Ces discriminations d’un nouveau genre rejoignent une homophobie persistante mesurée chaque année dans les statistiques du FBI. En 2014, un cinquième des violences liées à la couleur, à la religion ou au genre a touché la communauté LGBT. Proportionnellement, les gays et transsexuels auraient donc quatre fois plus de risque d’être agressés que les musulmans et deux fois plus que les Noirs. Ces crispations sont d’autant plus mal ressenties que l’opinion publique semble se montrer d’année en année plus tolérante envers les LGBT. En 2016, les Américains pro-mariage gay sont désormais 55 %, contre 35 % en 2001, selon le Pew Research Center. Pour les moins de 35 ans, la proportion est même passée de 51 % à 67 % entre 2003 et 2014. Un avis que seulement 42 % des musulmans partagent. Mais la communauté la plus réfractaire reste celle des protestants évangéliques blancs : 28 % d’entre eux seulement y sont favorables.
La première fois que « Le Monde » a écrit « homophobie »
C’était dans l’espoir de la voir régresser. Le 4 novembre 1979, Bruno Frappat s’intéresse à une émission d’Antenne 2 intitulée « Question de temps », « la première tentative d’autoexpression des homosexuels » à la télévision : « On saura mardi matin si la tolérance à l’homosexualité a franchi, en France, un seuil décisif. On le saura quand les quelques homosexuels inconnus qui auront accepté de se montrer la veille, à la télévision, croiseront les regards de leurs parents, de leurs collègues de travail, de leurs voisins. Et si le fait d’avoir dévoilé publiquement leur homosexualité suscitera l’ironie, l’indifférence, la haine ou la commisération. »
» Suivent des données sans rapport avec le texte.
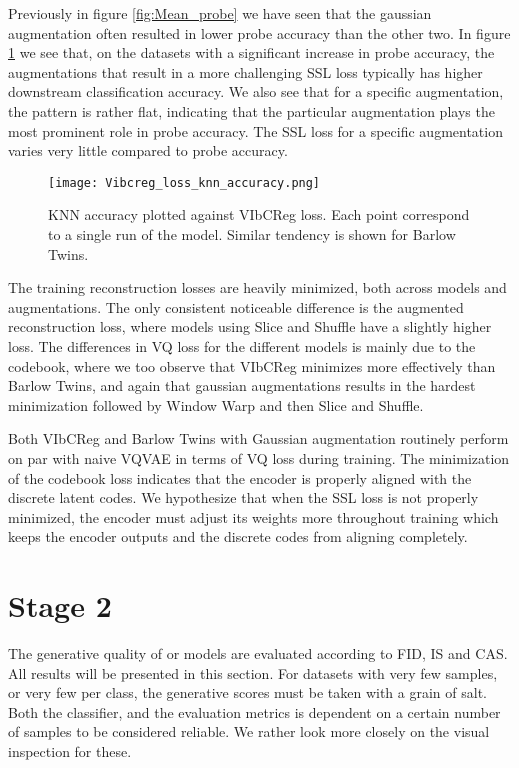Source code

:\documentclass[../../thesis.tex]{subfiles}
\begin{document}
Previously in figure \ref{fig:Mean_probe} we have seen that the gaussian augmentation often resulted in lower probe accuracy than the other two. In figure \ref{fig:Vibcreg_loss_knn_accuracy} we see that, on the datasets with a significant increase in probe accuracy, the augmentations that result in a more challenging SSL loss typically has higher downstream classification accuracy. We also see that for a specific augmentation, the pattern is rather flat, indicating that the particular augmentation plays the most prominent role in probe accuracy. The SSL loss for a specific augmentation varies very little compared to probe accuracy. \newline

\begin{figure}[h]
    \texttt{[image: Vibcreg\_loss\_knn\_accuracy.png]}
    \centering  
    \caption{KNN accuracy plotted against VIbCReg loss. Each point correspond to a single run of the model. Similar tendency is shown for Barlow Twins.}
    \label{fig:Vibcreg_loss_knn_accuracy}
\end{figure}

The training reconstruction losses are heavily minimized, both across models and augmentations. The only consistent noticeable difference is the augmented reconstruction loss, where models using Slice and Shuffle have a slightly higher loss. The differences in VQ loss for the different models is mainly due to the codebook, where we too observe that VIbCReg minimizes more effectively than Barlow Twins, and again that gaussian augmentations results in the hardest minimization followed by Window Warp and then Slice and Shuffle.\newline 

Both VIbCReg and Barlow Twins with Gaussian augmentation routinely perform on par with naive VQVAE in terms of VQ loss during training. The minimization of the codebook loss indicates that the encoder is properly aligned with the discrete latent codes. We hypothesize that when the SSL loss is not properly minimized, the encoder must adjust its weights more throughout training which keeps the encoder outputs and the discrete codes from aligning completely. 

\section{Stage 2}
The generative quality of or models are evaluated according to FID, IS and CAS. All results will be presented in this section. For datasets with very few samples, or very few per class, the generative scores must be taken with a grain of salt. Both the classifier, and the evaluation metrics is dependent on a certain number of samples to be considered reliable. We rather look more closely on the visual inspection for these.  
\end{document}
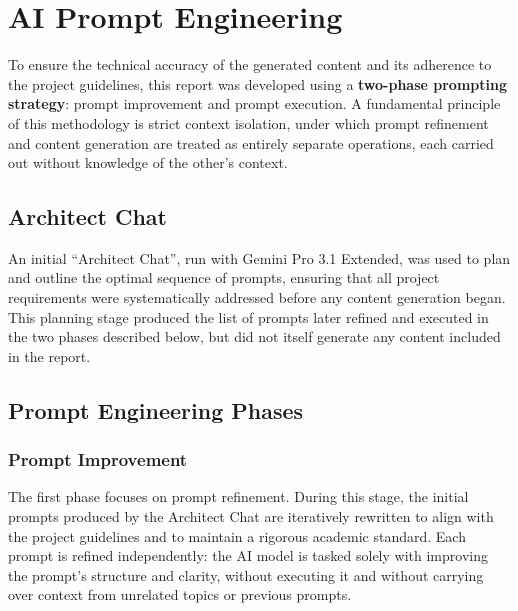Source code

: \documentclass[11pt]{report}
\begin{document}

\chapter{AI Prompt Engineering}
\label{AIPromptEngineering}

To ensure the technical accuracy of the generated content and its adherence
to the project guidelines, this report was developed using a
\textbf{two-phase prompting strategy}: prompt improvement and prompt
execution. A fundamental principle of this methodology is strict context
isolation, under which prompt refinement and content generation are treated
as entirely separate operations, each carried out without knowledge of the
other's context.

\section{Architect Chat}
\label{AIPromptEngineering:ArchitectChat}

An initial ``Architect Chat'', run with Gemini Pro 3.1 Extended, was used to
plan and outline the optimal sequence of prompts, ensuring that all project
requirements were systematically addressed before any content generation
began. This planning stage produced the list of prompts later refined and
executed in the two phases described below, but did not itself generate any
content included in the report.

\section{Prompt Engineering Phases}
\label{AIPromptEngineering:Phases}

\subsection{Prompt Improvement}
\label{AIPromptEngineering:Phases:PromptImprovement}

The first phase focuses on prompt refinement. During this stage, the
initial prompts produced by the Architect Chat are iteratively rewritten to
align with the project guidelines and to maintain a rigorous academic
standard. Each prompt is refined independently: the AI model is tasked
solely with improving the prompt's structure and clarity, without executing
it and without carrying over context from unrelated topics or previous
prompts.
\end{document}
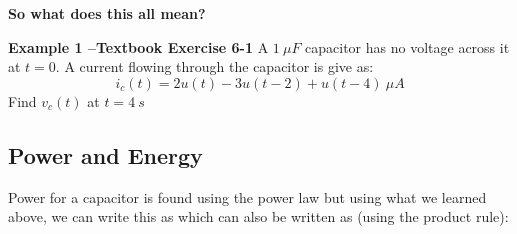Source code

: \documentclass{handout}
\begin{document}
\textbf{So what does this all mean?}


\newpage
\clearpage
\pagebreak

\textbf{Example 1 --Textbook Exercise 6-1} A $1\ \mu F$ capacitor has no voltage across it at $t=0$.  A current flowing through the capacitor is give as:
\begin{equation}
i_c(t) = 2u(t)-3u(t-2)+u(t-4)\ \mu A
\end{equation}
Find $v_c(t)$ at $t=4\ s$


\newpage
\clearpage
\pagebreak

\subsection{Power and Energy}
Power for a capacitor is found using the power law
but using what we learned above, we can write this as
which can also be written as (using the product rule):
\end{document}
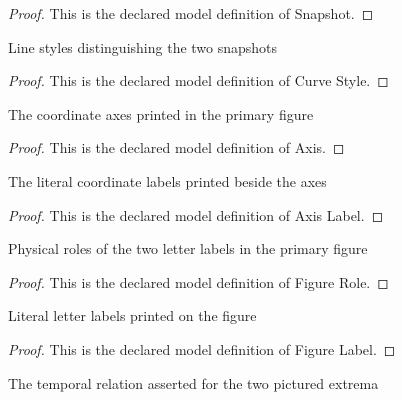 \begin{proof}
  This is the declared model definition of Snapshot.
\end{proof}
\begin{definition}
  \label{def:physics:phyx-mini-0297:phyxminiproblems-problemphyxmini0297-curvestyle}
  Line styles distinguishing the two snapshots
\end{definition}
\begin{proof}
  This is the declared model definition of Curve Style.
\end{proof}
\begin{definition}[Axis]
  \label{def:physics:phyx-mini-0297:phyxminiproblems-problemphyxmini0297-axis}
  The coordinate axes printed in the primary figure
\end{definition}
\begin{proof}
  This is the declared model definition of Axis.
\end{proof}
\begin{definition}
  \label{def:physics:phyx-mini-0297:phyxminiproblems-problemphyxmini0297-axislabel}
  The literal coordinate labels printed beside the axes
\end{definition}
\begin{proof}
  This is the declared model definition of Axis Label.
\end{proof}
\begin{definition}
  \label{def:physics:phyx-mini-0297:phyxminiproblems-problemphyxmini0297-figurerole}
  Physical roles of the two letter labels in the primary figure
\end{definition}
\begin{proof}
  This is the declared model definition of Figure Role.
\end{proof}
\begin{definition}
  \label{def:physics:phyx-mini-0297:phyxminiproblems-problemphyxmini0297-figurelabel}
  Literal letter labels printed on the figure
\end{definition}
\begin{proof}
  This is the declared model definition of Figure Label.
\end{proof}
\begin{definition}
  \label{def:physics:phyx-mini-0297:phyxminiproblems-problemphyxmini0297-snapshotrelation}
  The temporal relation asserted for the two pictured extrema
\end{definition}
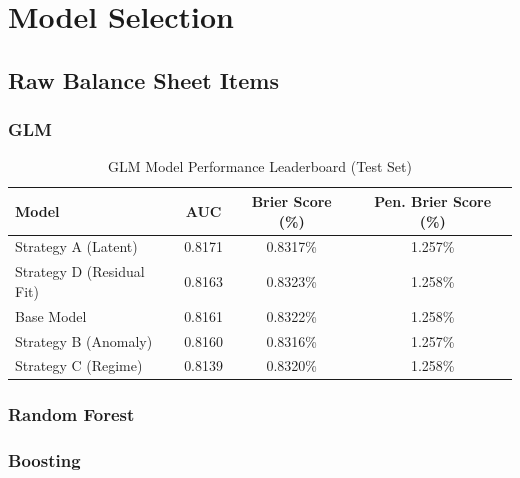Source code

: \documentclass{report}\usepackage[]{graphicx}\usepackage[]{xcolor}
\begin{document}

\chapter{Model Selection}

\section{Raw Balance Sheet Items}

\subsection{GLM}

\begin{table}[h]
    \centering
    \caption{GLM Model Performance Leaderboard (Test Set)}
    \label{tab:glm_leaderboard_test}
    \begin{tabular}{lccc}
        \hline
        \textbf{Model} & \textbf{AUC} & \textbf{Brier Score (\%)} & \textbf{Pen. Brier Score (\%)} \\
        \hline
        Strategy A (Latent) & 0.8171 & 0.8317\% & 1.257\% \\
        Strategy D (Residual Fit) & 0.8163 & 0.8323\% & 1.258\% \\
        Base Model & 0.8161 & 0.8322\% & 1.258\% \\
        Strategy B (Anomaly) & 0.8160 & 0.8316\% & 1.257\% \\
        Strategy C (Regime) & 0.8139 & 0.8320\% & 1.258\% \\
        \hline
    \end{tabular}
\end{table}

\subsection{Random Forest}

\subsection{Boosting}
\end{document}
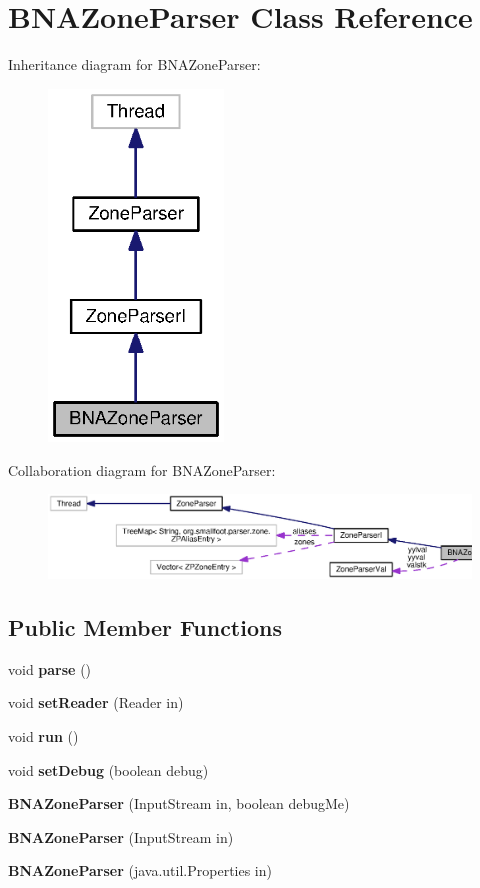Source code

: \section{B\+N\+A\+Zone\+Parser Class Reference}
\label{classorg_1_1smallfoot_1_1parser_1_1zone_1_1BNAZoneParser}


Inheritance diagram for B\+N\+A\+Zone\+Parser\+:\nopagebreak
\begin{figure}[H]
\begin{center}
\leavevmode
\includegraphics[width=132pt]{classorg_1_1smallfoot_1_1parser_1_1zone_1_1BNAZoneParser__inherit__graph}
\end{center}
\end{figure}


Collaboration diagram for B\+N\+A\+Zone\+Parser\+:\nopagebreak
\begin{figure}[H]
\begin{center}
\leavevmode
\includegraphics[width=350pt]{classorg_1_1smallfoot_1_1parser_1_1zone_1_1BNAZoneParser__coll__graph}
\end{center}
\end{figure}
\subsection*{Public Member Functions}
\begin{DoxyCompactItemize}
\item 
void {\bf parse} ()
\item 
void {\bf set\+Reader} (Reader in)
\item 
void {\bf run} ()
\item 
void {\bf set\+Debug} (boolean debug)
\item 
{\bf B\+N\+A\+Zone\+Parser} (Input\+Stream in, boolean debug\+Me)
\item 
{\bf B\+N\+A\+Zone\+Parser} (Input\+Stream in)
\item 
{\bf B\+N\+A\+Zone\+Parser} (java.\+util.\+Properties in)
\end{DoxyCompactItemize}
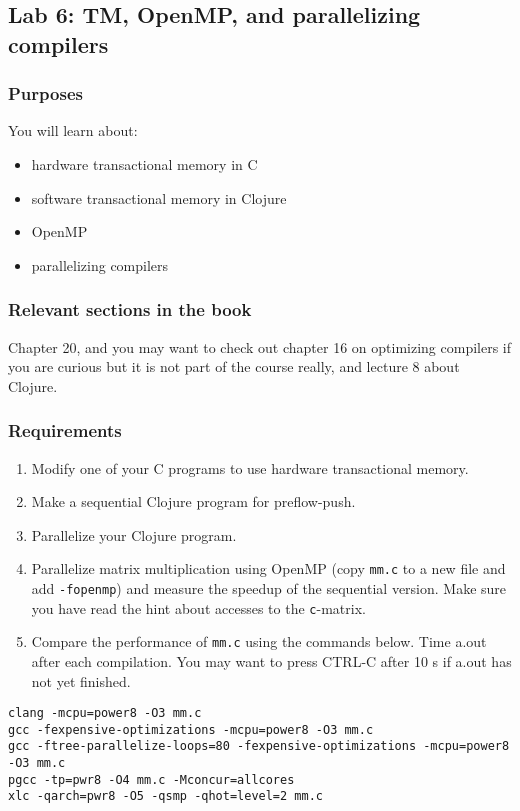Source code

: \documentclass{forsete}
\begin{document}
\subsection*{Lab 6: TM, OpenMP, and parallelizing compilers}
\subsubsection*{Purposes}
You will learn about:
\begin{itemize}
\item hardware transactional memory in C
\item software transactional memory in Clojure
\item OpenMP
\item parallelizing compilers
\end{itemize}

\subsubsection*{Relevant sections in the book}
Chapter 20, and you may want to check out chapter 16 on optimizing compilers if you are curious but it is
not part of the course really, and lecture 8 about Clojure.
\subsubsection*{Requirements}
\begin{enumerate}
\item Modify one of your C programs to use hardware transactional memory.
\item Make a sequential Clojure program for preflow-push.
\item Parallelize your Clojure program.
\item Parallelize matrix multiplication using OpenMP (copy \verb!mm.c! to a new file and add \verb.-fopenmp.) 
and measure the speedup of the sequential version.  Make sure you have read the hint about accesses to the \verb.c.-matrix.
\item Compare the performance of \verb!mm.c! using the commands below.
Time a.out after each compilation. You may want to press CTRL-C after 10 s if
a.out has not yet finished.
\end{enumerate}
\begin{verbatim} 
clang -mcpu=power8 -O3 mm.c
gcc -fexpensive-optimizations -mcpu=power8 -O3 mm.c
gcc -ftree-parallelize-loops=80 -fexpensive-optimizations -mcpu=power8 -O3 mm.c
pgcc -tp=pwr8 -O4 mm.c -Mconcur=allcores
xlc -qarch=pwr8 -O5 -qsmp -qhot=level=2 mm.c
\end{verbatim}
\end{document}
Le réalisateur du documentaire diffusé durant l’émission met des mots sur ce climat : « Au lieu, propose l’écrivain Dominique Fernandez, de s’interroger sur les causes de l’homosexualité – alors qu’elle est un fait –, il faudrait s’interroger sur les causes de l’homophobie. Il y a, bien sûr, le refoulement. Mais je crois surtout que la vision homosexuelle du monde et de la vie remet en cause la société telle qu’elle fonctionne. »
Cette vision du monde, fondée avant tout sur une plus grande liberté, le reste de la société a fini par se l’approprier. Et c’est aussi cela qui a été frappé dans la nuit du 11 au 12 juin, à Orlando.